Anadolu’daki kimi taraftar grupları arasında tribünlerin gerçek lideri ve önderi Çarşı’yı hedefleyen bir düşmanlığın olduğunu görüyoruz. Geçmişte yaşanmış ve Çarşı’dan kaynaklanmayan kimi gelişmelerle ilgili olarak Beşiktaş taraftarına duyulan bu husumetin kini ve nefreti körüklemekten başka bir hiç bir şeye hizmet etmeyeceği aşikardır.İşte bu nedenle Anadolu kulüplerinin taraftarlarına fair play anlayışı ile dostluk ve kardeşlik elimizi uzatıyoruz.Anadolu’daki taraftar gruplarının zor günümüzde, Optik başkanımıza gösterdikleri saygı ve vefayı unutmadık.
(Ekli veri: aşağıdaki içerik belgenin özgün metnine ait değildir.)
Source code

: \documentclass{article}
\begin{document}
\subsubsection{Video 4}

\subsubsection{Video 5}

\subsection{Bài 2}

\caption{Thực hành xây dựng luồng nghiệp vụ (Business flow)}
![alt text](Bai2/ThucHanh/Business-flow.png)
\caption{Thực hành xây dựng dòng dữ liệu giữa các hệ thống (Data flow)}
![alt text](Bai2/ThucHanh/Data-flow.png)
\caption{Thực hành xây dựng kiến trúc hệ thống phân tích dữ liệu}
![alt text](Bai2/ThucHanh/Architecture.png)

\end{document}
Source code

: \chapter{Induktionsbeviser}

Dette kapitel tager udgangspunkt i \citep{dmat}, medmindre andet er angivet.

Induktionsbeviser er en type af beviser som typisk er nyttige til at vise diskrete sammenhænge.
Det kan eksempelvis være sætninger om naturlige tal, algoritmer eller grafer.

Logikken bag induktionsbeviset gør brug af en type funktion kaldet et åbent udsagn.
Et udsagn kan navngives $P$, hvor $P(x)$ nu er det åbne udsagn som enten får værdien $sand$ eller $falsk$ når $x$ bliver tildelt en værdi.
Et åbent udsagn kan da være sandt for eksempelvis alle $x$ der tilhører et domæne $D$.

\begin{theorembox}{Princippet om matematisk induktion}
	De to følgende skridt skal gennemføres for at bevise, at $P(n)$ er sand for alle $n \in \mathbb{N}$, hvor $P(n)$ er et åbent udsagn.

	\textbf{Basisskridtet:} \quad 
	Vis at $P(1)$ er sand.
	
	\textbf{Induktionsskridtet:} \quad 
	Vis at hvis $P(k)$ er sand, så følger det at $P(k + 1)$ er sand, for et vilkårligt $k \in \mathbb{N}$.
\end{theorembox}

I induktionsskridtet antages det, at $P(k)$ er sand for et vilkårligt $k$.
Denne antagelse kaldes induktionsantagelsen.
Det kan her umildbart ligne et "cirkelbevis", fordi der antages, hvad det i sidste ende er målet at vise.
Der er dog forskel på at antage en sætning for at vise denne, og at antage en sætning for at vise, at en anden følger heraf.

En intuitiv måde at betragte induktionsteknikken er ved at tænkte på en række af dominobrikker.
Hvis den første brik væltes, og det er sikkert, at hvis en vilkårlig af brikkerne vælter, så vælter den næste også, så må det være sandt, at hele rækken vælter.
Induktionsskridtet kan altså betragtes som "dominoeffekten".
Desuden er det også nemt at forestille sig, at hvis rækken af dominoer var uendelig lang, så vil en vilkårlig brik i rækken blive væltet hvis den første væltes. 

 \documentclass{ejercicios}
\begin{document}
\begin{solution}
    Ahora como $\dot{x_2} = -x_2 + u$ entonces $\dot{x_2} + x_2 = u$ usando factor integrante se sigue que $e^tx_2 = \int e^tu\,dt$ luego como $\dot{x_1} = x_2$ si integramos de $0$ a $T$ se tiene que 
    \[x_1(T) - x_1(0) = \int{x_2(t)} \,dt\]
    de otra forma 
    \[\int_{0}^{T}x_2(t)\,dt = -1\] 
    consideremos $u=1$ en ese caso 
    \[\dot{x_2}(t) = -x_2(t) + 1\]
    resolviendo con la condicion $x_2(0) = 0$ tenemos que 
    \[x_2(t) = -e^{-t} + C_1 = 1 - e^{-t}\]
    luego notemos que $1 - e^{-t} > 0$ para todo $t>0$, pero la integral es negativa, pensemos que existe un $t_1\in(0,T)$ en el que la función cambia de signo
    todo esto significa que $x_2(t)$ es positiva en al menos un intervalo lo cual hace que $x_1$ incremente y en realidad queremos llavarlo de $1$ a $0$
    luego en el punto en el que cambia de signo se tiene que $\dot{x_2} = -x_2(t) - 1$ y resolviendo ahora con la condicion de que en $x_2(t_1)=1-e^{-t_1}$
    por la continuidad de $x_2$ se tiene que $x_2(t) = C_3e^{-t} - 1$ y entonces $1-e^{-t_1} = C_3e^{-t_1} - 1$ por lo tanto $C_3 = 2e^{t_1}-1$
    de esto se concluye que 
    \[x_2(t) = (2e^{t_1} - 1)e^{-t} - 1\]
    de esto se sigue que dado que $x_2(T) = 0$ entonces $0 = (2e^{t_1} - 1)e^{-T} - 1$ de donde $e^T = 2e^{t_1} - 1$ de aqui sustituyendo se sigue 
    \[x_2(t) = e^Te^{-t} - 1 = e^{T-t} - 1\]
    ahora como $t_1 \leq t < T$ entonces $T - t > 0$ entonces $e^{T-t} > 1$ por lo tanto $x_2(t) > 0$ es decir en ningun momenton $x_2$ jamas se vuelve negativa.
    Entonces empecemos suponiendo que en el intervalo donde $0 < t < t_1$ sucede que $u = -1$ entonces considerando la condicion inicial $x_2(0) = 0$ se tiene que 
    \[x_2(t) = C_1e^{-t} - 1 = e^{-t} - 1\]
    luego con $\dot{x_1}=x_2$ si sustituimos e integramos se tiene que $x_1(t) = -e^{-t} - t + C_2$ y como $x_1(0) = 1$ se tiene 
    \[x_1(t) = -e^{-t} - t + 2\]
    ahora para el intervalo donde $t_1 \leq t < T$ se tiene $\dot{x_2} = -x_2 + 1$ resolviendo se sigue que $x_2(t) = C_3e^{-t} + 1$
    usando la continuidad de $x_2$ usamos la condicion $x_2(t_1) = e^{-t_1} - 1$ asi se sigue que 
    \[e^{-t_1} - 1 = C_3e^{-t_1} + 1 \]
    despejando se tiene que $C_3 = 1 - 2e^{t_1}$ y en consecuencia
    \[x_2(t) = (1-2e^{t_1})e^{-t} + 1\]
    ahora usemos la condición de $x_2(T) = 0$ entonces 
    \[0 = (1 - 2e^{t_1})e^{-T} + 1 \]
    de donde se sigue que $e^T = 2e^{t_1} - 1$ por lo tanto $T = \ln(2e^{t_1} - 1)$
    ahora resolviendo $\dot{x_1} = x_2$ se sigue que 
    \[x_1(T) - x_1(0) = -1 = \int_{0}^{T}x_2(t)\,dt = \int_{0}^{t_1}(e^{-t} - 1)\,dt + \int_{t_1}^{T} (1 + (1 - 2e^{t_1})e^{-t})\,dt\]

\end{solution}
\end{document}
Son holiganın tabutu başında kurulan empatiyi kalıcı kılmak için çaba göstereceğiz.
Biz bütün güç odaklarına mesafeli , endüstriyelleşen futbol mantığına karşı son barikatız.
Beşiktaşlılık bizler için babamızdan kalan miras değil, evlatlarımıza olan borcumuzdur.. O borcumuzu ödemek için “yeniden” diyoruz.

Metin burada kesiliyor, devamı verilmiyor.